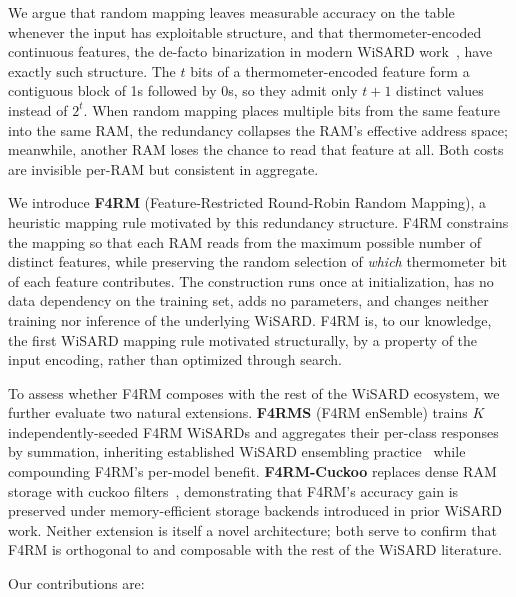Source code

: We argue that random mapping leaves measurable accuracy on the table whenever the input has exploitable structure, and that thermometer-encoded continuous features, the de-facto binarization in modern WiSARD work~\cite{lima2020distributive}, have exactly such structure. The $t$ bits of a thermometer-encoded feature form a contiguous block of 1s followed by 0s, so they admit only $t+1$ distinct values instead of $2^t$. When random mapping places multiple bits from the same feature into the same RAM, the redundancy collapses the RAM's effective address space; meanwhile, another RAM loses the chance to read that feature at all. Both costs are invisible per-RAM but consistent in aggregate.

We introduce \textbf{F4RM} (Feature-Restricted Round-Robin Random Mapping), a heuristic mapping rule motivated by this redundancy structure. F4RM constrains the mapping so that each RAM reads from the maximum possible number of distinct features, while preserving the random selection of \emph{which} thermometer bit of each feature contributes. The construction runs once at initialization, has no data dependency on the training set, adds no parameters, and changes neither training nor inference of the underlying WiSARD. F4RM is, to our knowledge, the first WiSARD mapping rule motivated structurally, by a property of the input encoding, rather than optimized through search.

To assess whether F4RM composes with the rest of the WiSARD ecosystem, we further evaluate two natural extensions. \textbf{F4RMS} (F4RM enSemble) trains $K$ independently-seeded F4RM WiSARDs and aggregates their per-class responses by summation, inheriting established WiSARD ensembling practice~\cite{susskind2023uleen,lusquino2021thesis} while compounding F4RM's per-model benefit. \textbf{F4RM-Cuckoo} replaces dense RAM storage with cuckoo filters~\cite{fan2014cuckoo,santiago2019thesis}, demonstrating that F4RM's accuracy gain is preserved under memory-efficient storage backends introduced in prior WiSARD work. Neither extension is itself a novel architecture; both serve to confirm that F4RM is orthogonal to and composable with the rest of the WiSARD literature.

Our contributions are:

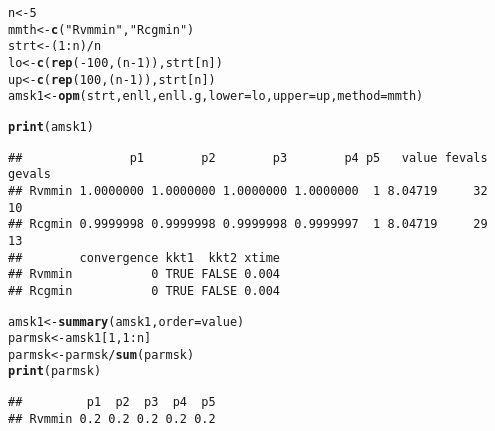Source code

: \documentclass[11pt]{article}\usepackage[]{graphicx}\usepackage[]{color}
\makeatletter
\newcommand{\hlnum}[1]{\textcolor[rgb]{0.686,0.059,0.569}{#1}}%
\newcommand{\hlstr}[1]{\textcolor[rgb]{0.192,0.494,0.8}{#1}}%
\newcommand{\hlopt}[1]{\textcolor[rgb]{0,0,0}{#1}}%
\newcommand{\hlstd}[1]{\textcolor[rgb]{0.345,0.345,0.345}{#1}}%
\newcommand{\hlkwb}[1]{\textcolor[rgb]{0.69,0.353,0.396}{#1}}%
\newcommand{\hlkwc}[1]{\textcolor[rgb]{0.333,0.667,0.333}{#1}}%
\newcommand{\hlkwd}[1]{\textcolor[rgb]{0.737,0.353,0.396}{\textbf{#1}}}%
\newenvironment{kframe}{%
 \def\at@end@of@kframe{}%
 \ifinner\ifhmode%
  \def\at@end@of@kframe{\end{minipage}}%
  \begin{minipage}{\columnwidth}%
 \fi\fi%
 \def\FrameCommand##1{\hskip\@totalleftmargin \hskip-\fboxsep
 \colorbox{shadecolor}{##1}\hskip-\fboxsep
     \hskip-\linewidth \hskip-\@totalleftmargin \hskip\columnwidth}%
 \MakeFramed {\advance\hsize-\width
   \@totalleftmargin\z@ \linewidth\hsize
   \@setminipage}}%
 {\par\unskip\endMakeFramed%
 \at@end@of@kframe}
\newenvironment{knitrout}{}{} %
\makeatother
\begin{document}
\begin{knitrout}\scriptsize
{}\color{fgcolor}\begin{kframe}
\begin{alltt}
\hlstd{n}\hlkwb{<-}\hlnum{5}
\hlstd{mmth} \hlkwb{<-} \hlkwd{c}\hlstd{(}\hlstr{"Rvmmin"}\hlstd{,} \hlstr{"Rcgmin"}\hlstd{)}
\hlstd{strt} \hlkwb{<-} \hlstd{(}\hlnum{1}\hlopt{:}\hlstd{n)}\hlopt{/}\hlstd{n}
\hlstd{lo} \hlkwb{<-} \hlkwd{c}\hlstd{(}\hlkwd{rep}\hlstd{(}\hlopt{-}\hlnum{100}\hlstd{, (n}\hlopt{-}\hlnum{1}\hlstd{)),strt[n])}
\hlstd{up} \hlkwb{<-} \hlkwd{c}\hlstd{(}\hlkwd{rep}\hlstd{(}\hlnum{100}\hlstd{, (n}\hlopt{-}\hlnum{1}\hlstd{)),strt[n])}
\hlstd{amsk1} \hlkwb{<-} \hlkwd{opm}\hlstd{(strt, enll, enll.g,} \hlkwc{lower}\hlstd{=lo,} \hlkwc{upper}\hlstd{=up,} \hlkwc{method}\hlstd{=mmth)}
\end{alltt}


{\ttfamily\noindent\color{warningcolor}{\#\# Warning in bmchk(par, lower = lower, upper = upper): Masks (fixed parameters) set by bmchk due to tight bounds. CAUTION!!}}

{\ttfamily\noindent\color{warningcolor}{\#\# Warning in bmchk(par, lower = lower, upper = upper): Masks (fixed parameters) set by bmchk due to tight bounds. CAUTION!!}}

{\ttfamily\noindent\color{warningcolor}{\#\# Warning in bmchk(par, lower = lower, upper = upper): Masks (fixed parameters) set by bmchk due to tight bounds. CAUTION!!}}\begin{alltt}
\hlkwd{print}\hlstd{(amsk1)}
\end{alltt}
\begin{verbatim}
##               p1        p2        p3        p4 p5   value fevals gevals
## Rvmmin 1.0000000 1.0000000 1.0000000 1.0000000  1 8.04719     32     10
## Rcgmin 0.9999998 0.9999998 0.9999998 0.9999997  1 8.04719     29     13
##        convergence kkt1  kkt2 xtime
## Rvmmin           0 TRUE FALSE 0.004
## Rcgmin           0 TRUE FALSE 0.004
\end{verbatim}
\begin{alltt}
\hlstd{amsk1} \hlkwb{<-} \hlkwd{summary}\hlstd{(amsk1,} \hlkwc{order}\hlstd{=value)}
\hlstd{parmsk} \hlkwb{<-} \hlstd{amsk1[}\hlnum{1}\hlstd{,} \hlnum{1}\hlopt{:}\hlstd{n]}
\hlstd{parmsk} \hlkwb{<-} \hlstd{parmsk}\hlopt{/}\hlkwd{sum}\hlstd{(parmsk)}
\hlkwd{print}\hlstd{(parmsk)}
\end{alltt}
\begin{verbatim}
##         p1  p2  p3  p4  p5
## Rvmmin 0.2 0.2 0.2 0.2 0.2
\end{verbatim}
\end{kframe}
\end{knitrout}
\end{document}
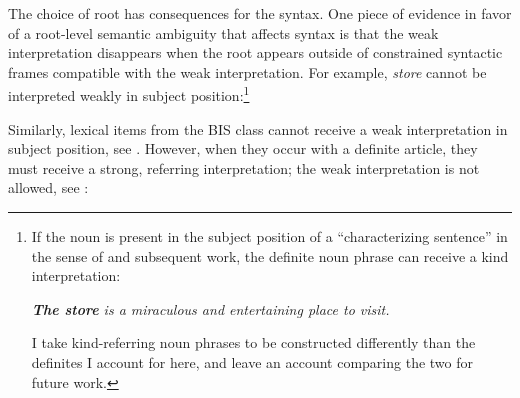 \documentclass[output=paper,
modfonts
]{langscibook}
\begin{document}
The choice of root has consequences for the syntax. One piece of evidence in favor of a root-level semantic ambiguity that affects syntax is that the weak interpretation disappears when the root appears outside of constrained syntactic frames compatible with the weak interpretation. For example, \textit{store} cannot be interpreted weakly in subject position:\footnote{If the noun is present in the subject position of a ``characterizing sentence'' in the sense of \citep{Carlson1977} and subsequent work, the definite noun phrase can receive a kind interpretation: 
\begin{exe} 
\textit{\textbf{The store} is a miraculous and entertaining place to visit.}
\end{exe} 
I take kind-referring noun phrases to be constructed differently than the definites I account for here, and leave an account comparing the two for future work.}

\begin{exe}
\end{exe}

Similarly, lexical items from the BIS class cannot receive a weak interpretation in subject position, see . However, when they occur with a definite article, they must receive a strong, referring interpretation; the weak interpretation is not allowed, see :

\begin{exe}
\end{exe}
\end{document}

* [PROBLEM TO WORK ON] Provide only the count of lines above in which the word "from" occurs.

* [ANSWER SPACE] 3